The children trudged the long distance to Allen Memorial School every day, running all the way to reach the school in time for the morning assembly. In rain or hail, or illness, they made this daily trip to the school and returned home late in the evenings, feeling tired and weak.
To add to their misery was the bullying attitude of the senior boys in the school and the harshness of the schoolmasters who carried canes in their hands to terrorise the boys into submission.
There was Mr. Geyer, a master with an uncontrollable temper that turned into a fit of rage; Mr. O.B. Craven who applied the cane to the base of the spine, Mr.Pratt whose fast swinging cane was the most infamous of all; Mr. Piggot who was rude and polite in turns and a pervert of sorts. There was the music teacher, a certain Mr. Marthand, who so forgot himself that he would cane his students on their faces.
“Spare the rod and spoil the child,” was the British adage on which the teachers operated.
And yet the schoolmasters there were using the rod to satisfy their own sadistic urges, to spew out their own frustrations on the innocent students who had been delivered to their care by their parents.
Pran Nath and Priya Nath felt absolutely suffocated in this atmosphere of sheer terror, where even a kind word from the teachers or students was mssing. The only teacher they loved was a very fat lady teacher who taught drawing, a certain Miss Gordon, who was nominally polite in the sense that she did not wield a cane.
The teachers and the school had not realised that Love was the greatest medium through which education could be imparted. Being cold-hearted and terse only served to damage the psyche of the children. The harsh atmosphere of the place had turned the school into a prison camp.

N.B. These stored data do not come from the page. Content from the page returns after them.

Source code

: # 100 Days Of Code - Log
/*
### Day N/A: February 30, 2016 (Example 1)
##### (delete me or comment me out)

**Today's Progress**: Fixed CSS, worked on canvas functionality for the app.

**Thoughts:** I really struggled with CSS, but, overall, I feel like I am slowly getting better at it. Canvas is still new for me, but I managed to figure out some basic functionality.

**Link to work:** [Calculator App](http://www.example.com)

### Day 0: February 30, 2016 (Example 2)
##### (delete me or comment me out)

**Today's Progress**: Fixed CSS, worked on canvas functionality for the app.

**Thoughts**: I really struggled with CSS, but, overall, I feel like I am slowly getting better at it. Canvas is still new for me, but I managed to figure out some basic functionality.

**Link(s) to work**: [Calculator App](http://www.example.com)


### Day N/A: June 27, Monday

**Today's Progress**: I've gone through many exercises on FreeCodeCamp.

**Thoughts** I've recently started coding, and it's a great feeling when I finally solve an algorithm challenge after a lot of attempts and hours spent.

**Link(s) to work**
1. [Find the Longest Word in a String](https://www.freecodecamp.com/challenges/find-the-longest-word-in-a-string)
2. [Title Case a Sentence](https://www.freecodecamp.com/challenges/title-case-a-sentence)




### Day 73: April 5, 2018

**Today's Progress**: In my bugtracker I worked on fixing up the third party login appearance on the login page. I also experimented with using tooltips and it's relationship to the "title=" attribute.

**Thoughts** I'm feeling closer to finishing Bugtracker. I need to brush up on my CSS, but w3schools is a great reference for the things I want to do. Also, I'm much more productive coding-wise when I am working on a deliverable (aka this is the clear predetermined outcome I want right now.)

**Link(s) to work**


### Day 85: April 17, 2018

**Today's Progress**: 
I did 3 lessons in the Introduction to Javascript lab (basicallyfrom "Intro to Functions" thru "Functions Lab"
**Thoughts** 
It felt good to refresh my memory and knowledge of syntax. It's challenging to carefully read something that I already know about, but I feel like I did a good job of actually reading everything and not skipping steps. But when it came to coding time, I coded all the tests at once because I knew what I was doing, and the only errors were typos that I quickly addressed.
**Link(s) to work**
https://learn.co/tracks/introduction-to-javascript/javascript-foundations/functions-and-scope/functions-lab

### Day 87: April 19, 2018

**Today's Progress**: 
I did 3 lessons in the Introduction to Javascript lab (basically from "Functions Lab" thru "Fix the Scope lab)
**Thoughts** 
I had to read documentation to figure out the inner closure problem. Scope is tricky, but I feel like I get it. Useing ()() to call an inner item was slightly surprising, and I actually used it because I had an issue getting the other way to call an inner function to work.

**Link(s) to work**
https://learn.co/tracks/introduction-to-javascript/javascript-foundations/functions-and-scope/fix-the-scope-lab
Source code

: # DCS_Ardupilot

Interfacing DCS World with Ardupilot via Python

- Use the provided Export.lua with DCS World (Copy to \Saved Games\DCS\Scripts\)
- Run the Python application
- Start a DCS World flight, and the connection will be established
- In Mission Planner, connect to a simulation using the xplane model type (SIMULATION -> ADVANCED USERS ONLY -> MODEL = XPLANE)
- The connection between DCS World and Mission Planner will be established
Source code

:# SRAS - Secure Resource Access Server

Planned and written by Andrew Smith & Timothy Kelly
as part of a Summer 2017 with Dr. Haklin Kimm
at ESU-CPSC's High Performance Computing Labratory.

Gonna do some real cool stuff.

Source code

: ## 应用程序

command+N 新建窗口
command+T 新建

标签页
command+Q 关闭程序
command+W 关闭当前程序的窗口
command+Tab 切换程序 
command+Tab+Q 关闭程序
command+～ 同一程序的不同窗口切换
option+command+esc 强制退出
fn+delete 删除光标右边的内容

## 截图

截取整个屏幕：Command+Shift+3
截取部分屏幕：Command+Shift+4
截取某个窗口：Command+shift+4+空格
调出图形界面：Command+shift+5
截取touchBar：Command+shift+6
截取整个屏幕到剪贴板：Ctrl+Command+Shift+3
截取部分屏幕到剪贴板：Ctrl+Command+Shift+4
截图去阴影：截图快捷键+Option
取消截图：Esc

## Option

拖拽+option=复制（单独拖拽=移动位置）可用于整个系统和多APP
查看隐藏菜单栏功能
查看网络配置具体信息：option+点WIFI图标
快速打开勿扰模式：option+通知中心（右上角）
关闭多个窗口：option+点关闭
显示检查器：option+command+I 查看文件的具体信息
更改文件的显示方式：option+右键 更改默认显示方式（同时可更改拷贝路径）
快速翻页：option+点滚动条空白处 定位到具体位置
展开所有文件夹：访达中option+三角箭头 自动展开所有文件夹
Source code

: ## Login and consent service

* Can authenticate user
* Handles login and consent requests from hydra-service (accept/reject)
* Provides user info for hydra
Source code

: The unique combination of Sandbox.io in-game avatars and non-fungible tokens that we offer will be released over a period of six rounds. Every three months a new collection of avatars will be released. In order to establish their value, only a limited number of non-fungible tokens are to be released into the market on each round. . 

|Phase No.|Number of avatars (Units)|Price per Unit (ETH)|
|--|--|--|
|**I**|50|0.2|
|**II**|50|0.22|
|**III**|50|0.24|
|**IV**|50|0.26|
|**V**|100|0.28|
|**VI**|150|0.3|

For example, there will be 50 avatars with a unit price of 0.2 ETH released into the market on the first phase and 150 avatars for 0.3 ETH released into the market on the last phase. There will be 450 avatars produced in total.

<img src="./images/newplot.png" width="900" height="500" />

To make matters worse, the boys were forced to join in the games that ensued after the classes were over. For the boarders in the school this was recreational, but for the day scholars it meant being detained in school for extra hours, fatiguing themselves on the hockey or football field, and then trudging home the long distance on an empty stomach. Quite naturally the boys’ physical and mental health began to deteriorate. Being accustomed to the love and affection of Shri Nathji and Mateshwari at home, the boys simply could not adjust to the trauma of bullying, shouting, and caning, that was being practised in the school in the name of education.
When once Shri Nathji spoke to a certain Mr. Jobe on the telephone telling him of the great strain the evening games imposed on the children’s health, the man turned his rudeness on Shri Nathji and said: “You apparently don’t know how schools are run!”
He was however subdued within moments as Shri Nathji said to him:
“Thousands of people know me in India and have respect for me and they seek guidance from me. I would not be telling you anything that I knew to be wrong. What I am saying is in the best interests of the boys as well as the school itself.”
Although the boys were thereafter excused from the evening games, Mr. Jobe kept that conversation in his mind and took revenge upon the boys later, by giving them low marks in their subjects even when they had been at the top of the class. The situation in the school had become intolerable for the boys and they desperately wanted to change the school.
Mateshwari would say: “Priya has lost his playfulness and humour after going to Allen. The boys just don’t seem to smile any more.”
Maharaja Sarila was very concerned when he saw the boys becoming weak and walking the long distances daily, and he said to Shri Nathji: “Either put the boys in boarding school or find a school that is not so far. I am afraid this routine may endanger the health of the children.”
Shri Nathji began considering other schools in Mussoorie where he may send the children. He even began considering moving down to the plains, and wrote a letter to his admirer at Delhi, Shri Krishna Dutta to seek a plot of land in Delhi for him. This appeared to have become necessary because Mateshwari’s health was also deteriorating in Mussoorie.
However Mateshwari knew that Shri Nathji would fall ill if he began to live in the plains where multitudes would flock to him day and night and not give him a moment’s rest. She also knew of the ominous prognosis about Shri Nathji’s arm, for which the cool and dry climate of Mussoorie was a must. And thus the proposal to shift to the plains was abandoned and Shri Nathji and his family continued to stay on at Mussoorie.